**WHAT TO WORK ON**
Starting with the first line of the material, reproduce exactly each line up to and including the one that contains "- Visualization with charts (post-MVP).", leaving out every picture.

-*-*-

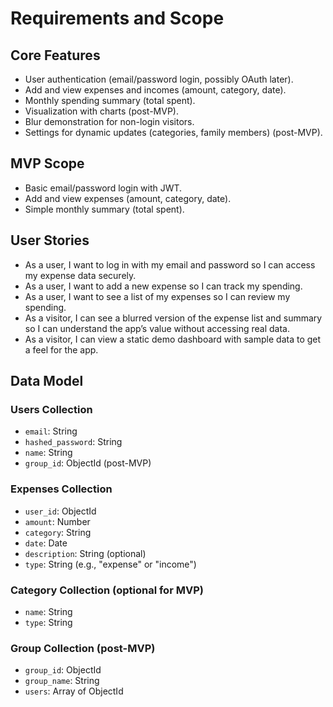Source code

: # Requirements and Scope

## Core Features

- User authentication (email/password login, possibly OAuth later).
- Add and view expenses and incomes (amount, category, date).
- Monthly spending summary (total spent).
- Visualization with charts (post-MVP).
- Blur demonstration for non-login visitors.
- Settings for dynamic updates (categories, family members) (post-MVP).

## MVP Scope

- Basic email/password login with JWT.
- Add and view expenses (amount, category, date).
- Simple monthly summary (total spent).

## User Stories

- As a user, I want to log in with my email and password so I can access my expense data securely.
- As a user, I want to add a new expense so I can track my spending.
- As a user, I want to see a list of my expenses so I can review my spending.
- As a visitor, I can see a blurred version of the expense list and summary so I can understand the app’s value without accessing real data.
- As a visitor, I can view a static demo dashboard with sample data to get a feel for the app.

## Data Model

### Users Collection

- `email`: String
- `hashed_password`: String
- `name`: String
- `group_id`: ObjectId (post-MVP)

### Expenses Collection

- `user_id`: ObjectId
- `amount`: Number
- `category`: String
- `date`: Date
- `description`: String (optional)
- `type`: String (e.g., "expense" or "income")

### Category Collection (optional for MVP)

- `name`: String
- `type`: String

### Group Collection (post-MVP)

- `group_id`: ObjectId
- `group_name`: String
- `users`: Array of ObjectId
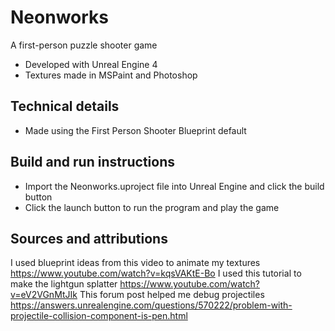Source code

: # Neonworks

A first-person puzzle shooter game

* Developed with Unreal Engine 4
* Textures made in MSPaint and Photoshop

## Technical details

* Made using the First Person Shooter Blueprint default

## Build and run instructions

* Import the Neonworks.uproject file into Unreal Engine and click the build button
* Click the launch button to run the program and play the game

## Sources and attributions

I used blueprint ideas from this video to animate my textures
https://www.youtube.com/watch?v=kqsVAKtE-Bo
I used this tutorial to make the lightgun splatter
https://www.youtube.com/watch?v=eV2VGnMtJIk
This forum post helped me debug projectiles
https://answers.unrealengine.com/questions/570222/problem-with-projectile-collision-component-is-pen.html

-*-*-

**RESPONSE BELOW**
Source code

: # Requirements and Scope

## Core Features

- User authentication (email/password login, possibly OAuth later).
- Add and view expenses and incomes (amount, category, date).
- Monthly spending summary (total spent).
- Visualization with charts (post-MVP).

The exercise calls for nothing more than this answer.